El pequeño gesto de un niño es consecuencia de algo mucho más grande que él mismo. La sonrisa de un niño apenas dura unas milésimas de segundo, pero es algo que perdura por siempre. Enriquece a todos los que tienen la gran suerte de recibirla y nos hace recapacitar y sentir que vendrán tiempos mejores.

La sonrisa es un gesto de buena voluntad, por eso la sonrisa de un niño hace aflorar su inocencia y bondad. Es un don que poseen los de menor estatura y que proporciona una increíble fuerza vital para mover lo inamovible, para sentir esperanza y cobijo, y para apreciar toda la esencia de este mundo a veces inhóspito y poco caritativo.

El niño reconoce a la madre por el tacto, por la forma de hablar y por la sonrisa, y cuando este la corresponde del mismo modo es capaz de mover el mundo. La sonrisa de un niño es fuente de vida, pero también es sinónimo de libertad, de añoranza y de paz.

A los niños no les cuesta nada sonreír, no les cuesta nada hacerlo porque tan solo poseen compasión en su corazón y así lo transmiten. Quien posee la sonrisa de un niño, posee toda una fortuna pues es más hermosa que la esmeralda más grande, radiante y sublime del mundo.

Todos deberíamos aprender de la sonrisa de un niño, ya que es la mejor fórmula para ser felices en la vida. A ellos no les cuesta nada y deberíamos emplearla ante cualquier situación dañina. Nos llenaría de positivismo y de energía y nos permitiría enfrentarnos a los obstáculos constantes de la vida, pues por muy dura que ésta sea a veces, siempre es mejor enfocarla con una pequeña sonrisa.

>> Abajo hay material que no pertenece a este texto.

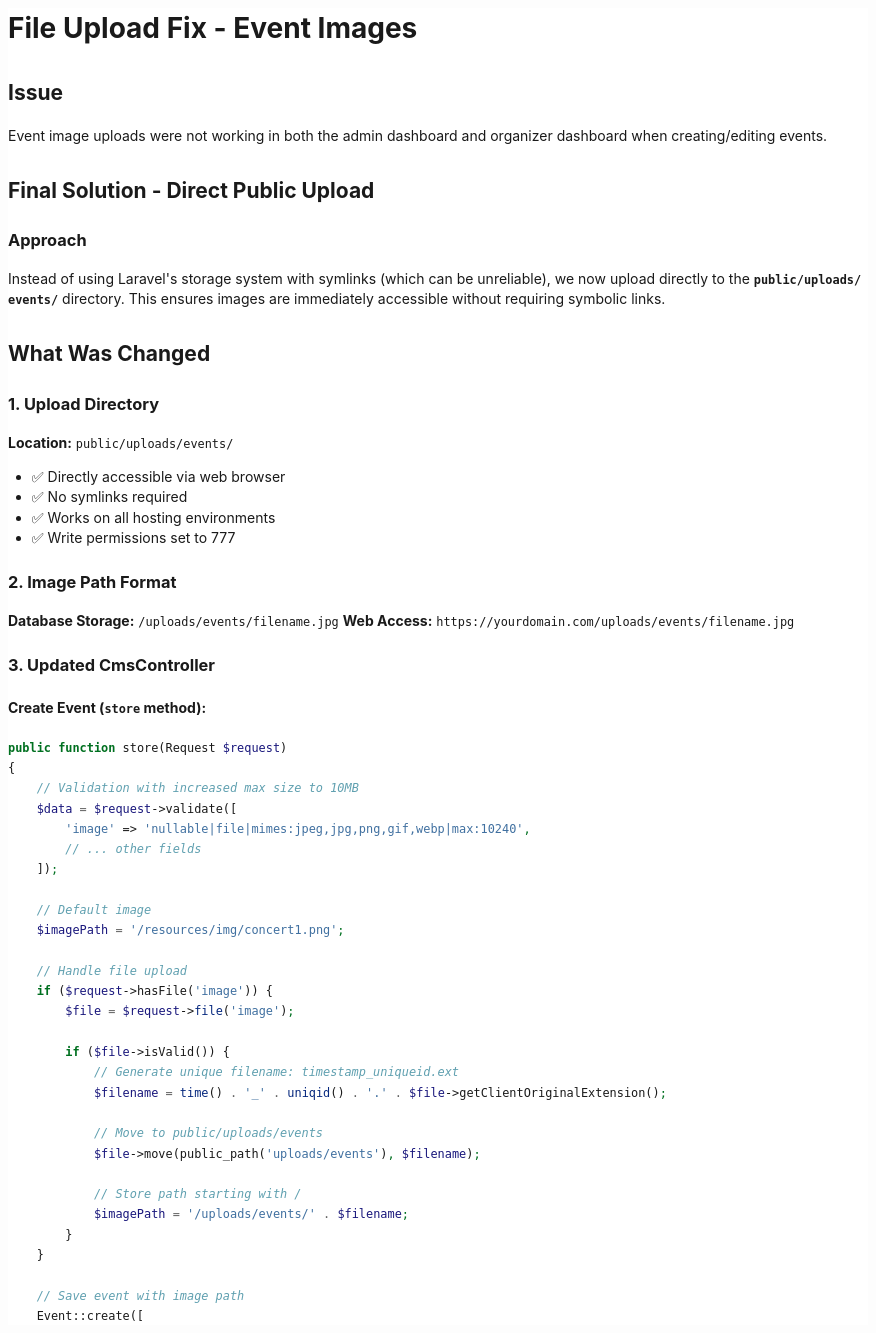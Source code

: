 # File Upload Fix - Event Images

## Issue
Event image uploads were not working in both the admin dashboard and organizer dashboard when creating/editing events.

## Final Solution - Direct Public Upload

### Approach
Instead of using Laravel's storage system with symlinks (which can be unreliable), we now upload directly to the **`public/uploads/events/`** directory. This ensures images are immediately accessible without requiring symbolic links.

## What Was Changed

### 1. Upload Directory
**Location:** `public/uploads/events/`
- ✅ Directly accessible via web browser
- ✅ No symlinks required
- ✅ Works on all hosting environments
- ✅ Write permissions set to 777

### 2. Image Path Format
**Database Storage:** `/uploads/events/filename.jpg`
**Web Access:** `https://yourdomain.com/uploads/events/filename.jpg`

### 3. Updated CmsController

#### Create Event (`store` method):
```php
public function store(Request $request)
{
    // Validation with increased max size to 10MB
    $data = $request->validate([
        'image' => 'nullable|file|mimes:jpeg,jpg,png,gif,webp|max:10240',
        // ... other fields
    ]);

    // Default image
    $imagePath = '/resources/img/concert1.png';
    
    // Handle file upload
    if ($request->hasFile('image')) {
        $file = $request->file('image');
        
        if ($file->isValid()) {
            // Generate unique filename: timestamp_uniqueid.ext
            $filename = time() . '_' . uniqid() . '.' . $file->getClientOriginalExtension();
            
            // Move to public/uploads/events
            $file->move(public_path('uploads/events'), $filename);
            
            // Store path starting with /
            $imagePath = '/uploads/events/' . $filename;
        }
    }
    
    // Save event with image path
    Event::create([
```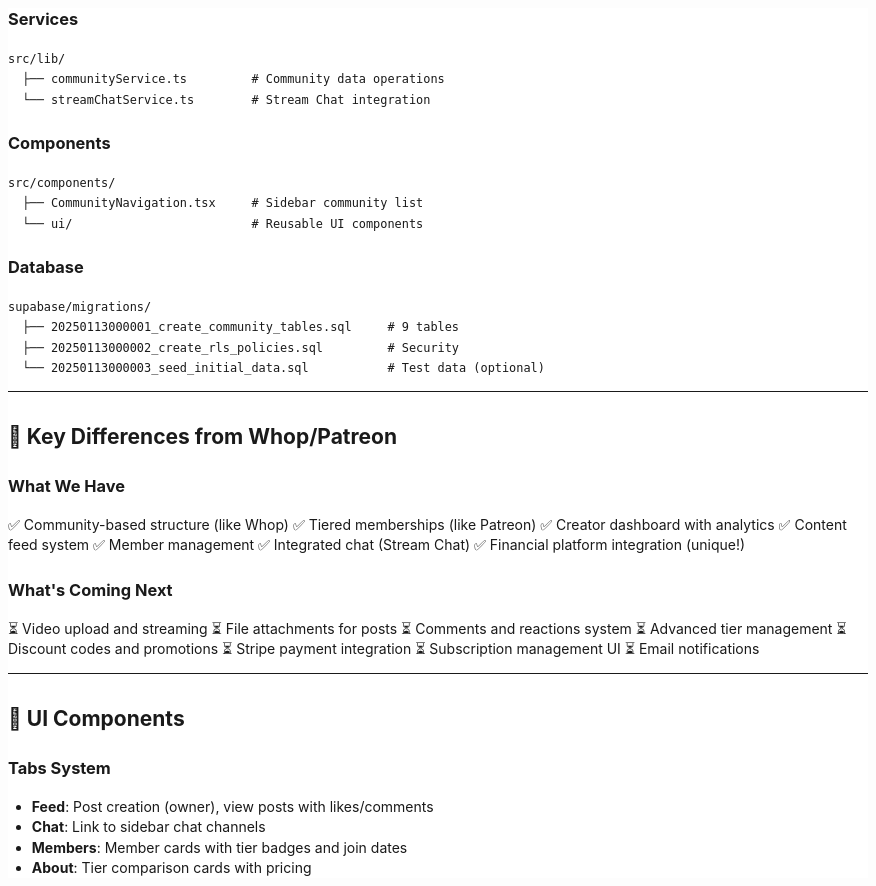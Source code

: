 ### Services
```
src/lib/
  ├── communityService.ts         # Community data operations
  └── streamChatService.ts        # Stream Chat integration
```

### Components
```
src/components/
  ├── CommunityNavigation.tsx     # Sidebar community list
  └── ui/                         # Reusable UI components
```

### Database
```
supabase/migrations/
  ├── 20250113000001_create_community_tables.sql     # 9 tables
  ├── 20250113000002_create_rls_policies.sql         # Security
  └── 20250113000003_seed_initial_data.sql           # Test data (optional)
```

---

## 🎯 Key Differences from Whop/Patreon

### What We Have
✅ Community-based structure (like Whop)
✅ Tiered memberships (like Patreon)
✅ Creator dashboard with analytics
✅ Content feed system
✅ Member management
✅ Integrated chat (Stream Chat)
✅ Financial platform integration (unique!)

### What's Coming Next
⏳ Video upload and streaming
⏳ File attachments for posts
⏳ Comments and reactions system
⏳ Advanced tier management
⏳ Discount codes and promotions
⏳ Stripe payment integration
⏳ Subscription management UI
⏳ Email notifications

---

## 🎨 UI Components

### Tabs System
- **Feed**: Post creation (owner), view posts with likes/comments
- **Chat**: Link to sidebar chat channels
- **Members**: Member cards with tier badges and join dates
- **About**: Tier comparison cards with pricing
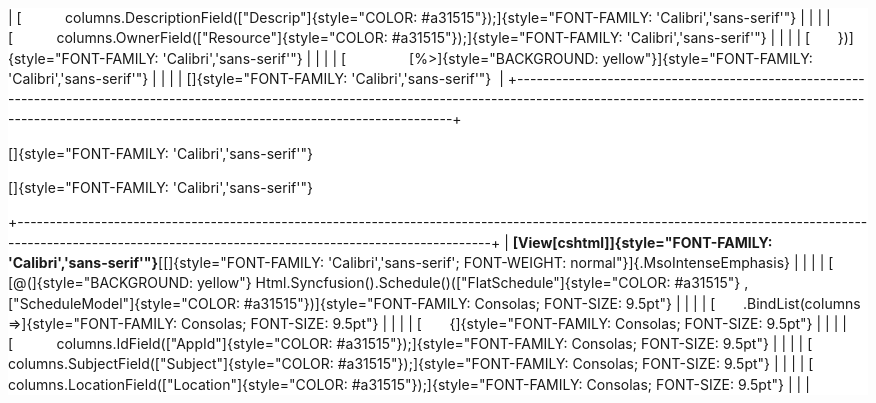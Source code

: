 | [           columns.DescriptionField([\"Descrip\"]{style="COLOR: #a31515"});]{style="FONT-FAMILY: 'Calibri','sans-serif'"}                                                                                                                                     |
|                                                                                                                                                                                                                                                                |
| [           columns.OwnerField([\"Resource\"]{style="COLOR: #a31515"});]{style="FONT-FAMILY: 'Calibri','sans-serif'"}                                                                                                                                          |
|                                                                                                                                                                                                                                                                |
| [       })]{style="FONT-FAMILY: 'Calibri','sans-serif'"}                                                                                                                                                                                                       |
|                                                                                                                                                                                                                                                                |
| [                [%\>]{style="BACKGROUND: yellow"}]{style="FONT-FAMILY: 'Calibri','sans-serif'"}                                                                                                                                                               |
|                                                                                                                                                                                                                                                                |
| []{style="FONT-FAMILY: 'Calibri','sans-serif'"}                                                                                                                                                                                                                |
+----------------------------------------------------------------------------------------------------------------------------------------------------------------------------------------------------------------------------------------------------------------+

[]{style="FONT-FAMILY: 'Calibri','sans-serif'"} 

[]{style="FONT-FAMILY: 'Calibri','sans-serif'"} 

+---------------------------------------------------------------------------------------------------------------------------------------------------------------------------------------------------------------+
| **[View\[cshtml\]]{style="FONT-FAMILY: 'Calibri','sans-serif'"}**[[]{style="FONT-FAMILY: 'Calibri','sans-serif'; FONT-WEIGHT: normal"}]{.MsoIntenseEmphasis}                                                  |
|                                                                                                                                                                                                               |
| [    [@(]{style="BACKGROUND: yellow"} Html.Syncfusion().Schedule()([\"FlatSchedule\"]{style="COLOR: #a31515"} ,[\"ScheduleModel\"]{style="COLOR: #a31515"})]{style="FONT-FAMILY: Consolas; FONT-SIZE: 9.5pt"} |
|                                                                                                                                                                                                               |
| [       .BindList(columns =\>]{style="FONT-FAMILY: Consolas; FONT-SIZE: 9.5pt"}                                                                                                                               |
|                                                                                                                                                                                                               |
| [       {]{style="FONT-FAMILY: Consolas; FONT-SIZE: 9.5pt"}                                                                                                                                                   |
|                                                                                                                                                                                                               |
| [           columns.IdField([\"AppId\"]{style="COLOR: #a31515"});]{style="FONT-FAMILY: Consolas; FONT-SIZE: 9.5pt"}                                                                                           |
|                                                                                                                                                                                                               |
| [           columns.SubjectField([\"Subject\"]{style="COLOR: #a31515"});]{style="FONT-FAMILY: Consolas; FONT-SIZE: 9.5pt"}                                                                                    |
|                                                                                                                                                                                                               |
| [           columns.LocationField([\"Location\"]{style="COLOR: #a31515"});]{style="FONT-FAMILY: Consolas; FONT-SIZE: 9.5pt"}                                                                                  |
|                                                                                                                                                                                                               |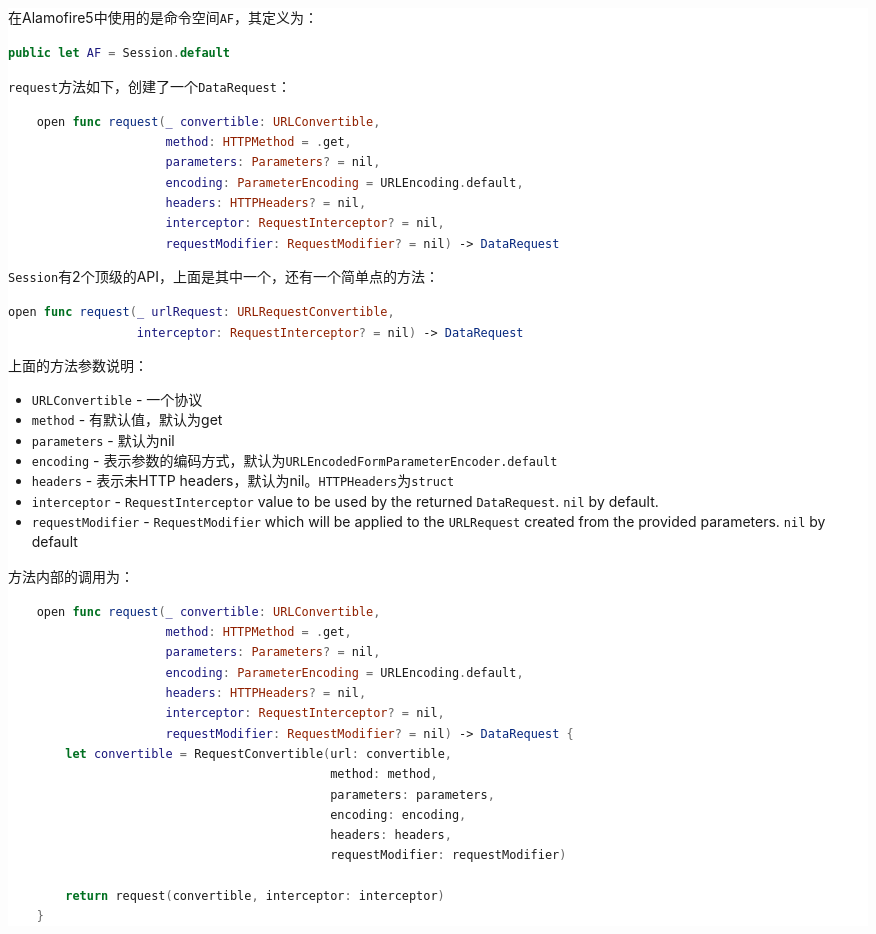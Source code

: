 在Alamofire5中使用的是命令空间`AF`，其定义为：

```swift
public let AF = Session.default
```

`request`方法如下，创建了一个`DataRequest`：

```swift
    open func request(_ convertible: URLConvertible,
                      method: HTTPMethod = .get,
                      parameters: Parameters? = nil,
                      encoding: ParameterEncoding = URLEncoding.default,
                      headers: HTTPHeaders? = nil,
                      interceptor: RequestInterceptor? = nil,
                      requestModifier: RequestModifier? = nil) -> DataRequest 
```

`Session`有2个顶级的API，上面是其中一个，还有一个简单点的方法：

```swift
open func request(_ urlRequest: URLRequestConvertible, 
                  interceptor: RequestInterceptor? = nil) -> DataRequest
```



上面的方法参数说明：

+ `URLConvertible` - 一个协议
+ `method` - 有默认值，默认为get
+ `parameters` - 默认为nil
+ `encoding` -  表示参数的编码方式，默认为`URLEncodedFormParameterEncoder.default`
+ `headers` - 表示未HTTP headers，默认为nil。`HTTPHeaders`为`struct`
+ `interceptor` - `RequestInterceptor` value to be used by the returned `DataRequest`. `nil` by default.
+ `requestModifier` - `RequestModifier` which will be applied to the `URLRequest` created from the provided parameters. `nil` by default



方法内部的调用为：

```swift
    open func request(_ convertible: URLConvertible,
                      method: HTTPMethod = .get,
                      parameters: Parameters? = nil,
                      encoding: ParameterEncoding = URLEncoding.default,
                      headers: HTTPHeaders? = nil,
                      interceptor: RequestInterceptor? = nil,
                      requestModifier: RequestModifier? = nil) -> DataRequest {
        let convertible = RequestConvertible(url: convertible,
                                             method: method,
                                             parameters: parameters,
                                             encoding: encoding,
                                             headers: headers,
                                             requestModifier: requestModifier)

        return request(convertible, interceptor: interceptor)
    }

```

Solo Dios tuvo que ser el artífice de la dulce sonrisa de un niño, pues es un gesto que refleja la ternura y misericordia que han olvidado los adultos. Y es que en el mundo, ¿puede haber algo más resplandeciente, contagioso, intenso y gozoso?

Con la sonrisa de los niños, sonríen las estrellas del firmamento y también las plantas, sonríen los animales, los prados, ríos y montañas y el universo infinito. Con la sonrisa de un niño, sonríe el hombre incluso ante sus problemas y hasta es capaz de sonreír a su costa.